Na verdade, por um momento, ele achava que seu nome era perdição. Thiago lhe ensinou umas habilidades que ele chamava de disciplinas. Deu-lhe mais rapidez e mais potência na hora de se defender. Não que quisesse aprender a lutar, mas Thiago dizia que tinha que saber se defender.

Suas manobras no surf tinham ficado melhores e agora, não tinha mais medo de arriscar, não quebraria seu pescoço. E só morreria se sua cabeça fosse cortada.

Já não podia mais tomar o sol que tanto amava, já que isso também lhe mataria, e a loja que possuía tinha se tornado um point noturno de encontro de seus amigos. Thiago lhe dizia que não poderia dizer a ninguém sobre ser vampiro, e por anos passou assim.

-E na hora de comer?

-Bom você pode se alimentar das pessoas, sem matá-las é óbvio, dos animais, de ratos...

-Ratos?

-É, até dos bancos de sangue, se você tiver contatos dentro de algum hospital.

-Cara, que maluco...

-E se você quiser se embebedar tem que tomar sangue de alguns embriagados por aí.

-Pô, já não vou pegar mulher, e agora, não vou mais beber também? Não quero mais ser vampiro cara, não quero mais!

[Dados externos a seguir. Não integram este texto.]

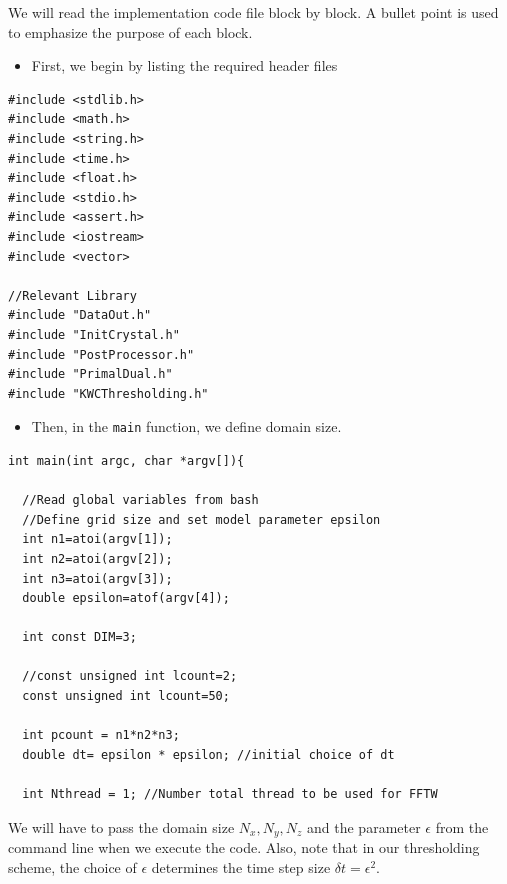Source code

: \documentclass[11pt]{article}
\begin{document}
We will read the implementation code file block by block. 
A bullet point is used to emphasize the purpose of each block.  

\begin{itemize} \item First, we begin by listing the required header files \end{itemize}
\begin{tcolorbox}
\begin{lstlisting}[basicstyle=\footnotesize]
#include <stdlib.h>
#include <math.h>
#include <string.h>
#include <time.h>
#include <float.h>
#include <stdio.h>
#include <assert.h>
#include <iostream>
#include <vector>

//Relevant Library
#include "DataOut.h"
#include "InitCrystal.h"
#include "PostProcessor.h"
#include "PrimalDual.h"
#include "KWCThresholding.h"
\end{lstlisting}
\end{tcolorbox}

\begin{itemize} \item Then, in the \texttt{main} function, 
we define domain size. \end{itemize}

\begin{tcolorbox}
\begin{lstlisting}[basicstyle=\footnotesize]
int main(int argc, char *argv[]){

  //Read global variables from bash
  //Define grid size and set model parameter epsilon
  int n1=atoi(argv[1]);
  int n2=atoi(argv[2]);
  int n3=atoi(argv[3]);
  double epsilon=atof(argv[4]);

  int const DIM=3;
      
  //const unsigned int lcount=2;
  const unsigned int lcount=50;
    
  int pcount = n1*n2*n3;
  double dt= epsilon * epsilon; //initial choice of dt
	
  int Nthread = 1; //Number total thread to be used for FFTW	

\end{lstlisting}
\end{tcolorbox}

We will have to pass the domain size $N_x,N_y,N_z$
and the parameter $\epsilon$ 
from the command line when we execute the code. 
Also, note that in our thresholding scheme, 
the choice of $\epsilon$ determines the time step size $\delta t =\epsilon^2$.
\end{document}
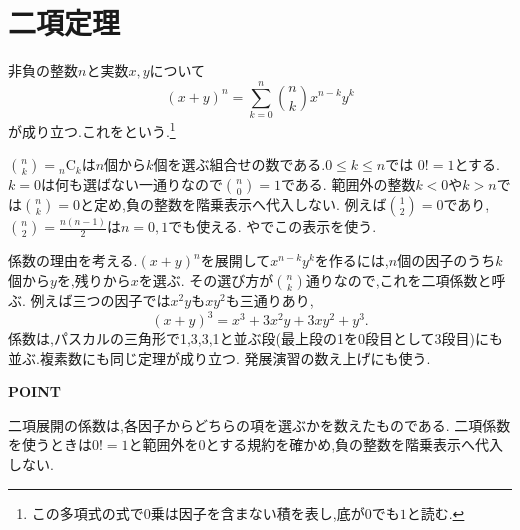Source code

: 
\section{二項定理}\label{節：二項定理}
非負の整数$n$と実数$x,y$について
\[
  (x+y)^n=\sum_{k=0}^n\binom nk x^{n-k}y^k
\]
が成り立つ.これをという.\footnote{この多項式の式で0乗は因子を含まない積を表し,底が$0$でも$1$と読む.}

$\binom nk={}_n\mathrm C_k$は$n$個から$k$個を選ぶ組合せの数である.$0\le k\le n$では
\BookMathLayout{\[
    \binom nk=\frac{n!}{k!(n-k)!}
    =\frac{n(n-1)\cdots(n-k+1)}{k!}
  \]}{\[
    \begin{aligned}
      \binom nk&=\frac{n!}{k!(n-k)!}\\
      &=\frac{n(n-1)\cdots(n-k+1)}{k!}.
    \end{aligned}
  \]}
$0!=1$とする.$k=0$は何も選ばない一通りなので$\binom n0=1$である.
範囲外の整数$k<0$や$k>n$では$\binom nk=0$と定め,負の整数を階乗表示へ代入しない.
例えば$\binom12=0$であり,$\binom n2=\frac{n(n-1)}{2}$は$n=0,1$でも使える.
やでこの表示を使う.

係数の理由を考える.$(x+y)^n$を展開して$x^{n-k}y^k$を作るには,$n$個の因子のうち$k$個から$y$を,残りから$x$を選ぶ.
その選び方が$\binom nk$通りなので,これを二項係数と呼ぶ.
例えば三つの因子では$x^2y$も$xy^2$も三通りあり,
\[
  (x+y)^3=x^3+3x^2y+3xy^2+y^3.
\]
係数は,パスカルの三角形で1,3,3,1と並ぶ段(最上段の1を0段目として3段目)にも並ぶ.複素数にも同じ定理が成り立つ.
発展演習の数え上げにも使う.

\begin{bookpoint}
  \textbf{POINT}\par
  二項展開の係数は,各因子からどちらの項を選ぶかを数えたものである.
  二項係数を使うときは$0!=1$と範囲外を0とする規約を確かめ,負の整数を階乗表示へ代入しない.
\end{bookpoint}
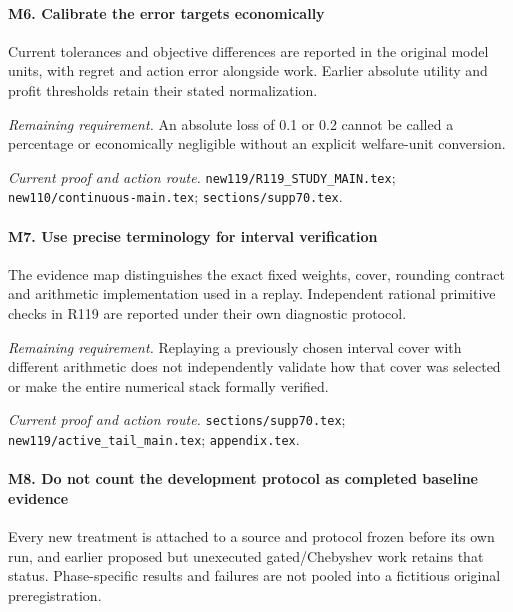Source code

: \paragraph{M6. Calibrate the error targets economically}

Current tolerances and objective differences are reported in the original model units, with regret and action error alongside work. Earlier absolute utility and profit thresholds retain their stated normalization.

\par\emph{Remaining requirement.} An absolute loss of 0.1 or 0.2 cannot be called a percentage or economically negligible without an explicit welfare-unit conversion.

\par\emph{Current proof and action route.} \nolinkurl{new119/R119_STUDY_MAIN.tex}; \nolinkurl{new110/continuous-main.tex}; \nolinkurl{sections/supp70.tex}.

\paragraph{M7. Use precise terminology for interval verification}

The evidence map distinguishes the exact fixed weights, cover, rounding contract and arithmetic implementation used in a replay. Independent rational primitive checks in R119 are reported under their own diagnostic protocol.

\par\emph{Remaining requirement.} Replaying a previously chosen interval cover with different arithmetic does not independently validate how that cover was selected or make the entire numerical stack formally verified.

\par\emph{Current proof and action route.} \nolinkurl{sections/supp70.tex}; \nolinkurl{new119/active_tail_main.tex}; \nolinkurl{appendix.tex}.

\paragraph{M8. Do not count the development protocol as completed baseline evidence}

Every new treatment is attached to a source and protocol frozen before its own run, and earlier proposed but unexecuted gated/\allowbreak{}Chebyshev work retains that status. Phase-specific results and failures are not pooled into a fictitious original preregistration.

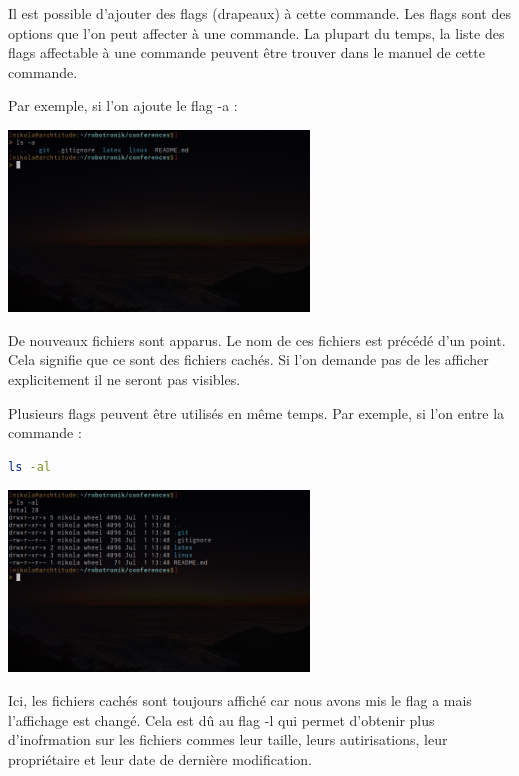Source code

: Il est possible d'ajouter des flags (drapeaux) à cette commande. Les flags sont des options que l'on peut affecter à une commande. La plupart du temps, la liste des flags affectable à une commande peuvent être trouver dans le manuel de cette commande.

Par exemple, si l'on ajoute le flag -a :

\begin{center}
	\includegraphics[width=0.6\textwidth]{Images/ls-a.png}
\end{center}

De nouveaux fichiers sont apparus. Le nom de ces fichiers est précédé d'un point. Cela signifie que ce sont des fichiers cachés. Si l'on demande pas de les afficher explicitement il ne seront pas visibles.

Plusieurs flags peuvent être utilisés en même temps. Par exemple, si l'on entre la commande :
\begin{lstlisting}[language=bash]
	ls -al
\end{lstlisting}

\begin{center}
	\includegraphics[width=0.6\textwidth]{Images/ls-al.png}
\end{center}

Ici, les fichiers cachés sont toujours affiché car nous avons mis le flag a mais l'affichage est changé. Cela est dû au flag -l qui permet d'obtenir plus d'inofrmation sur les fichiers commes leur taille, leurs autirisations, leur propriétaire et leur date de dernière modification.

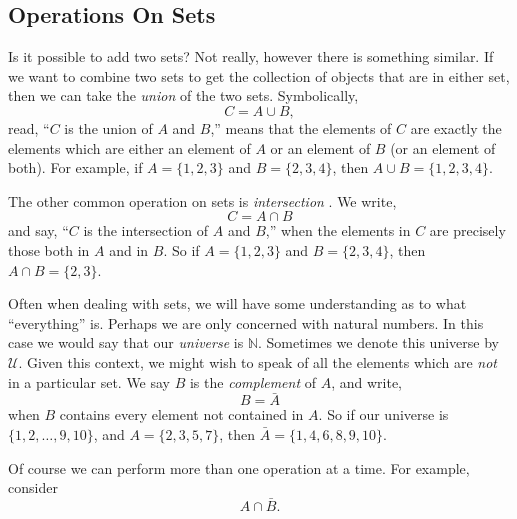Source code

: \documentclass[10pt,]{book}
\theoremstyle{plain}
\theoremstyle{definition}
\theoremstyle{definition}
\theoremstyle{definition}
\def\N{\mathbb N}
\def\U{\mathcal U}
\begin{document}
\subsection[Operations On Sets]{Operations On Sets}\label{subsection-3}

      Is it possible to add two sets? Not really, however there is something similar. If we want to combine two sets to get the collection of objects that are in either set, then we can take the \emph{union}
       of the two sets. Symbolically,
      \begin{equation*}
        C = A \cup B,
      \end{equation*}
      read, ``\(C\) is the union of \(A\) and \(B\),'' means that the elements of \(C\) are exactly the elements which are either an element of \(A\) or an element of \(B\) (or an element of both). For example, if \(A = \{1, 2, 3\}\)      and \(B = \{2, 3, 4\}\), then \(A \cup B = \{1, 2, 3, 4\}\).
\par

      The other common operation on sets is \emph{intersection}
      . We write,
      \begin{equation*}
        C = A \cap B
      \end{equation*}
      and say, ``\(C\) is the intersection of \(A\) and \(B\),'' when the elements in \(C\) are precisely those both in \(A\) and in \(B\). So if \(A = \{1, 2, 3\}\) and \(B = \{2, 3, 4\}\), then \(A \cap B = \{2, 3\}\).
\par

      Often when dealing with sets, we will have some understanding as to what ``everything'' is. Perhaps we are only concerned with natural numbers. In this case we would say that our \emph{universe} is \(\N\). Sometimes we denote this universe
      by \(\U\). Given this context, we might wish to speak of all the elements which are \emph{not} in a particular set. We say \(B\) is the \emph{complement}
       of \(A\), and write,
      \begin{equation*}
        B = \bar A
      \end{equation*}
      when \(B\) contains every element not contained in \(A\). So if our universe is \(\{1, 2,\ldots, 9, 10\}\), and \(A = \{2, 3, 5, 7\}\), then \(\bar A = \{1, 4, 6, 8, 9,10\}\).
\par

      Of course we can perform more than one operation at a time. For example, consider
      \begin{equation*}
        A \cap \bar B.
      \end{equation*}
\par
\end{document}

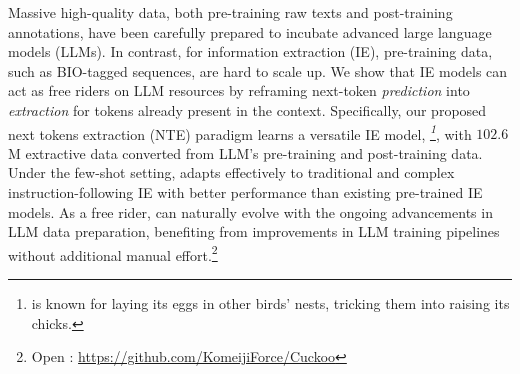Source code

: Massive high-quality data, both pre-training raw texts and post-training annotations, have been carefully prepared to incubate advanced large language models (LLMs).
In contrast, for information extraction (IE), pre-training data, such as BIO-tagged sequences, are hard to scale up. 
We show that IE models can act as free riders on LLM resources by reframing next-token \emph{prediction} into \emph{extraction} for tokens already present in the context.
Specifically, our proposed next tokens extraction (NTE) paradigm learns a versatile IE model, \emph{\our\footnote{\our is known for laying its eggs in other birds’ nests, tricking them into raising its chicks.}}, with $102.6$M extractive data converted from LLM's pre-training and post-training data. 
Under the few-shot setting, \our adapts effectively to traditional and complex instruction-following IE with better performance than existing pre-trained IE models.
As a free rider, \our can naturally evolve with the ongoing advancements in LLM data preparation, benefiting from improvements in LLM training pipelines without additional manual effort.\footnote{Open \our: \href{https://github.com/KomeijiForce/Cuckoo}{https://github.com/KomeijiForce/Cuckoo}}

-Não adianta, se você quiser não morrer de vez, essa é a única maneira.

-Pô, também não bebo sangue de mulher. Não bebo... Só de homem!

-Não se esqueça que você vai ter que lamber e dar o Beijo.

-Lamber? Beijo? Que história é essa!

-É assim que temos que nos alimentar de humanos. Primeiro lambemos, depois mordemos seus pescoços pra poder tirar o sangue, e depois, lambemos de novo, pra não deixar nenhuma marca.

-Mais aí, eles viram vampiros também?

-Não, só se eles tomarem do seu sangue. E não seja nem louco de fazer isso, entendeu? Os motivos têm que ser muito fortes pra isso. Veja você mesmo.

-Que coisa de boiola... E agora, o que eu faço? Como é que você faz?

-Animais...

-Argh!!! Que nojo!!!

-Bom cada um toma a decisão que quiser.

-E os espelhos? Posso me ver nos espelhos?

-Pode, só os Lasombra não podem.

-Lasombra?

-É, com o tempo você aprende...

-E as estacas?

-Não te matam, te paralisam. Nem a água benta, nem o alho, nem as cruzes. Vê? - Thiago tinha uma cruz de malta pendurada em seu pescoço.

-E eu tenho que dormir num caixão?

-Se você gostar de ser mórbido.

-E o Drácula?!?

-Existe... E, nunca queira encontrá-lo.